There is no definitive test to detect the presence of Actinomyces bacteria, and
serological tests are not particularly useful. Culturing the bacteria is a
lengthy process that requires anaerobic conditions [8]. The process of
isolating and identifying Actinomyces species can be difficult, especially when
hindered by factors such as prior antibiotic treatment, improper specimen
transportation, insufficient culture conditions, and inadequate incubation
periods. Routine culture techniques and typical incubation times may fail to
detect Actinomyces species, as they are often delicate and slow to grow,
thriving in anaerobic environments. To improve sensitivity, direct
Gram-staining is crucial and has been found to be more effective than culture
methods [10].
In 1999, Hyldgaard-Jensen and al. reported the case of a 45-year-old patient who underwent an ultrasound guided biopsy for a large multinodular mass of the right kidney, finding the “grains” specific of the Actinomycosis, which has enabled a rapid and appropriate antibiotic therapy [11]. In 2004, Dhanani and al. described the case of a 64-year-old man presenting a heterogeneous right flank mass containing air-fluid levels, and an inflammatory reaction involving the right colon and psoas muscle in the CT scan. An empirical antibiotic therapy was prescribed and the repeated CT showed decreased size and inflammation surrounding the mass. The central location of the residual mass imposed a fine needle aspiration showing the « sulfur granules » with no evidence of an urothelial malignancy [12]. However, in many cases, the diagnosis wasn’t straightforward and nephrectomy was performed [7,13,14].

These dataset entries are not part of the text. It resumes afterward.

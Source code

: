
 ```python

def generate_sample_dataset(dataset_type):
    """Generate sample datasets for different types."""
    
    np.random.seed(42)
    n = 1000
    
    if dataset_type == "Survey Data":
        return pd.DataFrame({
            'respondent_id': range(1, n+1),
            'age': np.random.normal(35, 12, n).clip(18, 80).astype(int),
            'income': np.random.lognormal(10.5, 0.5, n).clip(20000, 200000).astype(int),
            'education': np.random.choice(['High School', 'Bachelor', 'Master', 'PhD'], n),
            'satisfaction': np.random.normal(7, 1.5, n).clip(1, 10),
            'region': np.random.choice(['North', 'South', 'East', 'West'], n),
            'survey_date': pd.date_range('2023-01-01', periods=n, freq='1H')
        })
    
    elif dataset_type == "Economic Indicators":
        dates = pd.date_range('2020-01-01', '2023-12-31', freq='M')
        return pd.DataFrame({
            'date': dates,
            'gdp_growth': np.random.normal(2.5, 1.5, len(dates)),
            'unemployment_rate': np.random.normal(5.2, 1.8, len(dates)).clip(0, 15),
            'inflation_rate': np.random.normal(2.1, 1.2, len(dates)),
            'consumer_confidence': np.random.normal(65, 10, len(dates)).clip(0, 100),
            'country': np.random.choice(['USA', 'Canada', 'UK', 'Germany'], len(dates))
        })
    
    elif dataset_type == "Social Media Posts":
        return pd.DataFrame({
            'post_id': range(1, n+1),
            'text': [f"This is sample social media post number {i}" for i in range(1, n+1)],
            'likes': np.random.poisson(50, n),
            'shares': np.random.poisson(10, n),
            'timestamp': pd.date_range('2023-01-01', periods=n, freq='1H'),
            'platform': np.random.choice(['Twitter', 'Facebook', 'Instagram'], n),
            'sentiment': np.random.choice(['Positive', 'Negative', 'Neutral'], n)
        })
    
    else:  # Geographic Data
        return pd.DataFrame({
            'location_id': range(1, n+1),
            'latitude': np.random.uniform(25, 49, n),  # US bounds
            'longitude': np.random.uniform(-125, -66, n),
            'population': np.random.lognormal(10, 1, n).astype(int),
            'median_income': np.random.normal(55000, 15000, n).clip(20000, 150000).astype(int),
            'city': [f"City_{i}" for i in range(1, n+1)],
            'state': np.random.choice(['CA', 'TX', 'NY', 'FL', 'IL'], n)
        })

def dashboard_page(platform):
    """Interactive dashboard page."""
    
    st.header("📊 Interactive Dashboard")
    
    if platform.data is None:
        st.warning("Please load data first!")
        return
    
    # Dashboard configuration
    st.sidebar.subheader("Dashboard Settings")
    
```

Figure 1: Abdominal CT scan showing
an upper polar renal tissue mass invading the right adrenal gland and the lower
border of the liver (arrow).
Figure 2: Nephrectomy with adrenalectomy specimen (macroscopic aspect): The upper renal pole is dissociated by a voluminous lesion of pseudotumor appearance (star) with fistula (arrow).
Figure
3:
Microscopic appearance of renal actinomycosis with actinomycotic filaments
within a granuloma (PAS coloration, medium power view).
On the treatment of renal actinomycosis, antibiotic
therapy is the rule. Two principles of antibiotic therapy for actinomycosis
have been widely applied for decades: high doses and prolonged duration of
antibiotics. They are explained by the fact that the actinomycosis follicle is
surrounded by a poorly vascularized zone of fibrosis, which impedes
antibiotics. Similarly, antibiotic penetration is reduced in necrotic and scar
tissue [15]. Optimal tissue concentrations are then difficult to achieve. This
is why it is necessary to prolong the duration of antibiotic therapy, in high
doses, in order to treat existing foci and avoid recurrences. Curative
treatment of this infection is based on antibiotic therapy with penicillin G
for a period ranging from one month after disappearance of symptomatic
symptoms, to 12 months. Other antibiotics are also effective: ampicillin,
tetracyclines, clindamycin, chlorampenicol and rifampicin [8].
Renal actinomycosis is a rare condition characterized
by a gradual progression, often resulting in the identification of large masses
with extension and inflammation of nearby tissues. In cases where
imaging does not exhibit typical features of renal cell carcinoma, it is
advisable to consider ultrasound-guided biopsies to avoid unnecessary surgical
interventions. However, for locally advanced or pseudotumoral forms, surgical
intervention may be necessary. If medical treatment alone is pursued, it should
be administered for an extended period, and regular abdominal CT scans are
essential to monitor the regression of the infection.